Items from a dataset
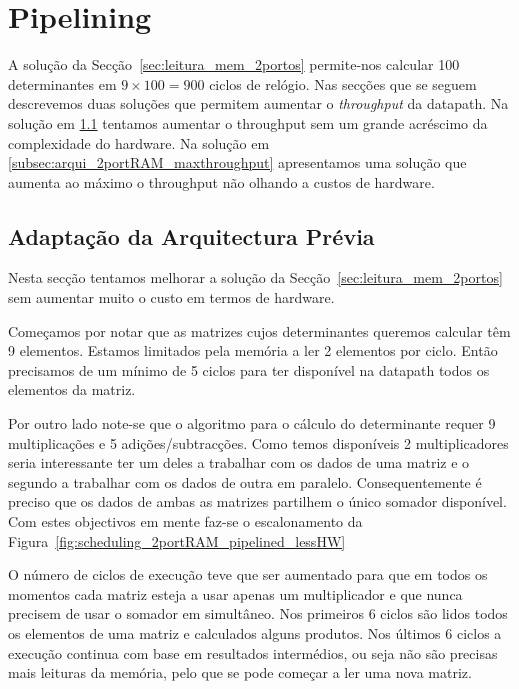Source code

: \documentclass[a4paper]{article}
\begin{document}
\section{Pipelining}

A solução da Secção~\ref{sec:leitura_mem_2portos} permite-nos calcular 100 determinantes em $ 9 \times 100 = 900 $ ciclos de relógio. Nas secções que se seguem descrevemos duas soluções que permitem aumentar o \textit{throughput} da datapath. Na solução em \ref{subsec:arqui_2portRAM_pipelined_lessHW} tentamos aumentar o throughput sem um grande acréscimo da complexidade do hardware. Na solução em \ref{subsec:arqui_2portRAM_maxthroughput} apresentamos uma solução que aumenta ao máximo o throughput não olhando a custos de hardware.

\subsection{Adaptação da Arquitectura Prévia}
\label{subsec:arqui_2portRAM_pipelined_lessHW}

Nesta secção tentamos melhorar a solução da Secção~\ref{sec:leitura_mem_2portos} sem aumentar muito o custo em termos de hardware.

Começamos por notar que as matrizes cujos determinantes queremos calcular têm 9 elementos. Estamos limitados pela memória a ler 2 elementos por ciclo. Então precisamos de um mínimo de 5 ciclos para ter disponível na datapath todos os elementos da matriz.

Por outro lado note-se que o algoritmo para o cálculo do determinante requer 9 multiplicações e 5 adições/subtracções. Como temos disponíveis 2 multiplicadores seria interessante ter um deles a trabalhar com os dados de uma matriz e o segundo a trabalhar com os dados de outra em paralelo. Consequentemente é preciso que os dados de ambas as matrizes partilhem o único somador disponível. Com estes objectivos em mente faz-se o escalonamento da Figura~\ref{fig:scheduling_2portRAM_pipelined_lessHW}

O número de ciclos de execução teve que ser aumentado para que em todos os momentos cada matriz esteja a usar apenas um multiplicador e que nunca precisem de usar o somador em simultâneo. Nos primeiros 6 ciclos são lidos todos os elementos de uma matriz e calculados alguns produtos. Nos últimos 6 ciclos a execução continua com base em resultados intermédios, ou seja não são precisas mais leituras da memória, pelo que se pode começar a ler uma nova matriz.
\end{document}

...

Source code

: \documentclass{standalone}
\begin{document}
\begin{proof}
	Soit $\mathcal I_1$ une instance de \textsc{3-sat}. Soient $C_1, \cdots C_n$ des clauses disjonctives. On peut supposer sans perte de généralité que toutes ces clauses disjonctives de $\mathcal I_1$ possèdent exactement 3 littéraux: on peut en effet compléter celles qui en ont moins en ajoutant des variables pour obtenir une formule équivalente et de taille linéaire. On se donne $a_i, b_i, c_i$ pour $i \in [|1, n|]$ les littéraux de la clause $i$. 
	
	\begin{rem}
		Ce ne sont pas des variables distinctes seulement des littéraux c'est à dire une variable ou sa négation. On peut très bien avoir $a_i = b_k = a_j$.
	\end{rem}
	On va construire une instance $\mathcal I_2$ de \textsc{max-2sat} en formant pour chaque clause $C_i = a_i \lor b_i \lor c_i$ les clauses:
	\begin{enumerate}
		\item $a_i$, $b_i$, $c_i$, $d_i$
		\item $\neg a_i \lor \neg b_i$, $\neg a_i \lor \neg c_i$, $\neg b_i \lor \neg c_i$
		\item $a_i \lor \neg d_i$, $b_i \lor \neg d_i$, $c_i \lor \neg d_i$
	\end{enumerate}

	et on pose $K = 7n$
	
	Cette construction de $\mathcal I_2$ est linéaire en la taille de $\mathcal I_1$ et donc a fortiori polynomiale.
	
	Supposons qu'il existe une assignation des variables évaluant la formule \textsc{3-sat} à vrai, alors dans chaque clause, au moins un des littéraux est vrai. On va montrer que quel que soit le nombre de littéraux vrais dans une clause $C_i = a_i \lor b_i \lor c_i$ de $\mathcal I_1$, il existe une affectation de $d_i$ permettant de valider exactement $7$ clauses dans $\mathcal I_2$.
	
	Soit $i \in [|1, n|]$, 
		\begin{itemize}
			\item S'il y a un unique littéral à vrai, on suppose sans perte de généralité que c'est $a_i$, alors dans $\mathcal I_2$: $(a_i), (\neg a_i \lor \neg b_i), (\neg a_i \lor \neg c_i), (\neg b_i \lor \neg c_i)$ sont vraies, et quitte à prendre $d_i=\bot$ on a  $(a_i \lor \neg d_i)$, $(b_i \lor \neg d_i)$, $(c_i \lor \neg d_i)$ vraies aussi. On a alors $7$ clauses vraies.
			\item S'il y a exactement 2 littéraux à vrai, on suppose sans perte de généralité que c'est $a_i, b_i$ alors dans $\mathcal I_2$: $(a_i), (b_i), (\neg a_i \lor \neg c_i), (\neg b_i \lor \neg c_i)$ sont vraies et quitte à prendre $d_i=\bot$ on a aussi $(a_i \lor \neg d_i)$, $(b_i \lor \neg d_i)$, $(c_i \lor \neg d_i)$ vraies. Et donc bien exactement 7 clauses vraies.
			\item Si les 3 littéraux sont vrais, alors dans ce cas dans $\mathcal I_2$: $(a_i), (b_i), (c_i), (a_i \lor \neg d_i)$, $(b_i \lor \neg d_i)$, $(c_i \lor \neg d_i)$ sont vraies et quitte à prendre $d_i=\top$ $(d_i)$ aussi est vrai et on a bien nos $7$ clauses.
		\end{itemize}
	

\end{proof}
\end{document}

* * *

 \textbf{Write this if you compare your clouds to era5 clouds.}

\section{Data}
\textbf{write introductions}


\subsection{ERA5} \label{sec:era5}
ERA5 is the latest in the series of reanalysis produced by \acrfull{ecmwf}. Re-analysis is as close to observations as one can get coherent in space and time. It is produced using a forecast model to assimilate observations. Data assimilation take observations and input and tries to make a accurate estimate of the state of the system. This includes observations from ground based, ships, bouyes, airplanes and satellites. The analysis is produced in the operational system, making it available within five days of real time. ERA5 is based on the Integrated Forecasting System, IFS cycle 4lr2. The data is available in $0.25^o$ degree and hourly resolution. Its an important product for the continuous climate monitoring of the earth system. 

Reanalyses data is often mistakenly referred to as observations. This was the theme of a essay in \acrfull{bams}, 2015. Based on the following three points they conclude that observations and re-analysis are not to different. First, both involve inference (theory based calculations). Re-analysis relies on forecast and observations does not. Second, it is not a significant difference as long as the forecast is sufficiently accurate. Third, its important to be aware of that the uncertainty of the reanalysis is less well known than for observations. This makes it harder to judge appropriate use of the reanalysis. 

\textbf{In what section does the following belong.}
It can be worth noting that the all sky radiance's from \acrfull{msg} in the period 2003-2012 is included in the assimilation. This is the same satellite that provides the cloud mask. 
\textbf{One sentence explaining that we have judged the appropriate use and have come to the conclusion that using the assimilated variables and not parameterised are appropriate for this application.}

■ WHAT IS EXPECTED ■
Show every line from the entries above in which "subsection" appears.

■ RESPONSE TO THE EXERCISE ■
\subsection{Adaptação da Arquitectura Prévia}
\subsection{ERA5} \label{sec:era5}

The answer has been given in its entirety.